Llega a lugares preocupantes. En Canadá ya se pidió específicamente el matrimonio múltiple para personas poliamorosas, pero no para musulmanas o mormonas. Nosotras ahora estamos organizando un congreso de no monogamias.y una de las líneas que hemos marcado es esta. Hay gente estudiando cambios de legalidad en cuanto a matrimonios de más de dos personas y las consecuencias en las fronteras. No pueden entrar matrimonios polígamos, de manera que Europa lo que hace es escoger cuál de las esposas del hombre puede entrar. 

Volviendo a la idea original: no es que las comunidades polígamas sean islamófobas o machistas, es que son herederas de un sistema que lo es, nuestro sistema amoroso que está cruzado por todo eso.

- Leyéndola, parece que repensar el amor y la forma de relacionarnos tiene que ser una militancia más, con todo el cuidado y el tiempo que se le tiene que dedicar a una militancia, ¿Es así?

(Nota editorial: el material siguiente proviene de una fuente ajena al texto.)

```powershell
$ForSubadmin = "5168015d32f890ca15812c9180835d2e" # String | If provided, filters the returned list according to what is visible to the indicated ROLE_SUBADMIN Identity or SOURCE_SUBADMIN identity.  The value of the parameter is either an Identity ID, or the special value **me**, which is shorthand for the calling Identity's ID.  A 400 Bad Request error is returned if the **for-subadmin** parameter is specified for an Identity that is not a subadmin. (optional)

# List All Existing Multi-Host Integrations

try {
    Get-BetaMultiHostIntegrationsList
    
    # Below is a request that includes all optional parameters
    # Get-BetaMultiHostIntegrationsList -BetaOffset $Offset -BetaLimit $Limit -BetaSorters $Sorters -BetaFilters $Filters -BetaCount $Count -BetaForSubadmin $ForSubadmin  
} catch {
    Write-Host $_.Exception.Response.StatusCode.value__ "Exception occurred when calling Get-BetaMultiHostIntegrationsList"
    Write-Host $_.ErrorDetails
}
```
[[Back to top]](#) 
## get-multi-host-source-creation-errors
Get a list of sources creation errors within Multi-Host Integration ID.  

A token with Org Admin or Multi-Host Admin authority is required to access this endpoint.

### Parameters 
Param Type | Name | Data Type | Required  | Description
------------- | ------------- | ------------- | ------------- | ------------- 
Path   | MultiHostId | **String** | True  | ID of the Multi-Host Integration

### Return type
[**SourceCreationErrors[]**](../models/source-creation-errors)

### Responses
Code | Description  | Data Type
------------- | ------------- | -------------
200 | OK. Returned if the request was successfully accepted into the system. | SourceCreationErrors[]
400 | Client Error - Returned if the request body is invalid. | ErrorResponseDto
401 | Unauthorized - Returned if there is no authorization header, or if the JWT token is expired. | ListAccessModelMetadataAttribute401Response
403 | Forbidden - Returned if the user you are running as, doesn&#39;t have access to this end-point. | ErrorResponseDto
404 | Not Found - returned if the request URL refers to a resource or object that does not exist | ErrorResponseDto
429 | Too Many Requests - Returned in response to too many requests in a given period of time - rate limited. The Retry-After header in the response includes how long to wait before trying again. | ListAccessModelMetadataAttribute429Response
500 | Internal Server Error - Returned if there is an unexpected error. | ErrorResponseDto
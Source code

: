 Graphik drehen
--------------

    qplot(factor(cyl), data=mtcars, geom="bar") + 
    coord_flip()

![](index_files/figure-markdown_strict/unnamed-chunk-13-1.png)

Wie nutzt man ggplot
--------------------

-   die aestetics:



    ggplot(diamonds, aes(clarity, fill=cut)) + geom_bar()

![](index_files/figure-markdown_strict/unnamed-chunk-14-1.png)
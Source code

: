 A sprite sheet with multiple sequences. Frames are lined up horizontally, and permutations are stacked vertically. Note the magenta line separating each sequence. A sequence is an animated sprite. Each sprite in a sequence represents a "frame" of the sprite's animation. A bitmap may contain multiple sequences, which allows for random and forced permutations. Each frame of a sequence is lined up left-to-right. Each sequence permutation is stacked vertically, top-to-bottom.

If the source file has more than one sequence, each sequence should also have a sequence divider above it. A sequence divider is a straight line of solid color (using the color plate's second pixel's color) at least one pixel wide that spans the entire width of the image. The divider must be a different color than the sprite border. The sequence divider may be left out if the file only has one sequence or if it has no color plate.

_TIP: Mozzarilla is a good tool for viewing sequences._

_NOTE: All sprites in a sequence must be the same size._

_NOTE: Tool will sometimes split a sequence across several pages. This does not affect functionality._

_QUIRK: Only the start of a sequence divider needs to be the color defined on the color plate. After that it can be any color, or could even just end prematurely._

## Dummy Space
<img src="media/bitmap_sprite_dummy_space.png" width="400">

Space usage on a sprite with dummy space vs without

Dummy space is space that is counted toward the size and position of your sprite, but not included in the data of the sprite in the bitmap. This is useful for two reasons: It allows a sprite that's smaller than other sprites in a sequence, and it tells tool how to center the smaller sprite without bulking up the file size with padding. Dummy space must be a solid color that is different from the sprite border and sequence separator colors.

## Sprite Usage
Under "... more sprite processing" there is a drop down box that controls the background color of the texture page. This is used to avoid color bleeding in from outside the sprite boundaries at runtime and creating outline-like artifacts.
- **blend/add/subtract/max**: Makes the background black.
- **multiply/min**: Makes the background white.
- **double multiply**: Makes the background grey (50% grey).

"Cuando llega la violencia es muy difícil huir"

-Lo afirmo. Lo que más me preocupa de todo lo que intento explicar en el libro es que los feminicidios están relacionados con esto. No solamente porque son las formas amorosas la excusa ideal de los feminicidios, sino porque todas tenemos la experiencia de que cuando llega la violencia nos es muy difícil huir. Nos es muy difícil emocionalmente huir e incluso económicamente huir porque no tenemos montadas las redes de apoyo. Ponemos todo el énfasis en la pareja, incluso a nivel de legalidad y papeles. Cuando llega la violencia es muy difícil huir. Me preocupa que, como feministas, y hablo por mí, que no estemos organizando esas huidas. Estamos investigando cómo funciona la violencia, pero a nivel de militancia, de trincheras, no estemos montando esas líneas de fuga posibles para todas nosotras. He intentado poner énfasis en el libro cuáles son los puntos, qué necesitamos urgentemente, cómo organizar como militancia, cómo hacer autodefensa feminista frente a todo este desastre.